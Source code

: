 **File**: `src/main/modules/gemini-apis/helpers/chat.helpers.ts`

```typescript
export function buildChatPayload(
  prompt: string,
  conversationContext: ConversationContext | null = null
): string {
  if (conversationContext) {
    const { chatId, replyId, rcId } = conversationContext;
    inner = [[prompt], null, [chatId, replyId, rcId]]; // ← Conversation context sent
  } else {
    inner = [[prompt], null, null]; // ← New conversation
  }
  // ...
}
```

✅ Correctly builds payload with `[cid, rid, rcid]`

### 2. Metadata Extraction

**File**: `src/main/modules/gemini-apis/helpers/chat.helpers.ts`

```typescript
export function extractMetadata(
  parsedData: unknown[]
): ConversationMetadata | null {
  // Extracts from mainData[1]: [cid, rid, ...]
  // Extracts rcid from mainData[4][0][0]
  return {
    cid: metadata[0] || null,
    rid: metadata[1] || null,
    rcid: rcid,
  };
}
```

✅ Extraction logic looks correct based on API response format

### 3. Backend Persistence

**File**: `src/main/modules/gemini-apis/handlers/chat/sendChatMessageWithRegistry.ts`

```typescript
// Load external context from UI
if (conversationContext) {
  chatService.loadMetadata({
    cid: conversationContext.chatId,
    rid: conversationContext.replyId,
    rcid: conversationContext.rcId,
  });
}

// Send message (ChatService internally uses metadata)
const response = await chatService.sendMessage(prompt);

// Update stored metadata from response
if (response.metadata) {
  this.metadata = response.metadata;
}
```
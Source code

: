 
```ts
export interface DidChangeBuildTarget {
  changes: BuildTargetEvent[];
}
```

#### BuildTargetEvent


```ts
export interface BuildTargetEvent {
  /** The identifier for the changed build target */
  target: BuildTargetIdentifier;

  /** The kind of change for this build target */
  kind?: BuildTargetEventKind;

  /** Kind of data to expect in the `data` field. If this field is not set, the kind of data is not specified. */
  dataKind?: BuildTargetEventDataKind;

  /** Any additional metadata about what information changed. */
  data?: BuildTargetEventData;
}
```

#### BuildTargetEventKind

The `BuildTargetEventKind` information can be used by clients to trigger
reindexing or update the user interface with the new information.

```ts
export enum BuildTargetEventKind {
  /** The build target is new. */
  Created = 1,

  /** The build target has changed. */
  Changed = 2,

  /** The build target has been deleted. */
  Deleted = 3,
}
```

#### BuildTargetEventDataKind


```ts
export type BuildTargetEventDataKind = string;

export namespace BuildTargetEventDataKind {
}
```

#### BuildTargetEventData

> [EXERCISE]: Provide a verbatim copy of all the entries.

> [RESPONSE TO THE EXERCISE]:
Source code

: **File**: `src/main/modules/gemini-apis/helpers/chat.helpers.ts`

```typescript
export function buildChatPayload(
  prompt: string,
  conversationContext: ConversationContext | null = null
): string {
  if (conversationContext) {
    const { chatId, replyId, rcId } = conversationContext;
    inner = [[prompt], null, [chatId, replyId, rcId]]; // ← Conversation context sent
  } else {
    inner = [[prompt], null, null]; // ← New conversation
  }
  // ...
}
```

✅ Correctly builds payload with `[cid, rid, rcid]`

### 2. Metadata Extraction

**File**: `src/main/modules/gemini-apis/helpers/chat.helpers.ts`

```typescript
export function extractMetadata(
  parsedData: unknown[]
): ConversationMetadata | null {
  // Extracts from mainData[1]: [cid, rid, ...]
  // Extracts rcid from mainData[4][0][0]
  return {
    cid: metadata[0] || null,
    rid: metadata[1] || null,
    rcid: rcid,
  };
}
```

✅ Extraction logic looks correct based on API response format

### 3. Backend Persistence

**File**: `src/main/modules/gemini-apis/handlers/chat/sendChatMessageWithRegistry.ts`

```typescript
// Load external context from UI
if (conversationContext) {
  chatService.loadMetadata({
    cid: conversationContext.chatId,
    rid: conversationContext.replyId,
    rcid: conversationContext.rcId,
  });
}

// Send message (ChatService internally uses metadata)
const response = await chatService.sendMessage(prompt);

// Update stored metadata from response
if (response.metadata) {
  this.metadata = response.metadata;
}
```
Source code

: 
```ts
export interface DidChangeBuildTarget {
  changes: BuildTargetEvent[];
}
```

#### BuildTargetEvent


```ts
export interface BuildTargetEvent {
  /** The identifier for the changed build target */
  target: BuildTargetIdentifier;

  /** The kind of change for this build target */
  kind?: BuildTargetEventKind;

  /** Kind of data to expect in the `data` field. If this field is not set, the kind of data is not specified. */
  dataKind?: BuildTargetEventDataKind;

  /** Any additional metadata about what information changed. */
  data?: BuildTargetEventData;
}
```

#### BuildTargetEventKind

The `BuildTargetEventKind` information can be used by clients to trigger
reindexing or update the user interface with the new information.

```ts
export enum BuildTargetEventKind {
  /** The build target is new. */
  Created = 1,

  /** The build target has changed. */
  Changed = 2,

  /** The build target has been deleted. */
  Deleted = 3,
}
```

#### BuildTargetEventDataKind


```ts
export type BuildTargetEventDataKind = string;

export namespace BuildTargetEventDataKind {
}
```

#### BuildTargetEventData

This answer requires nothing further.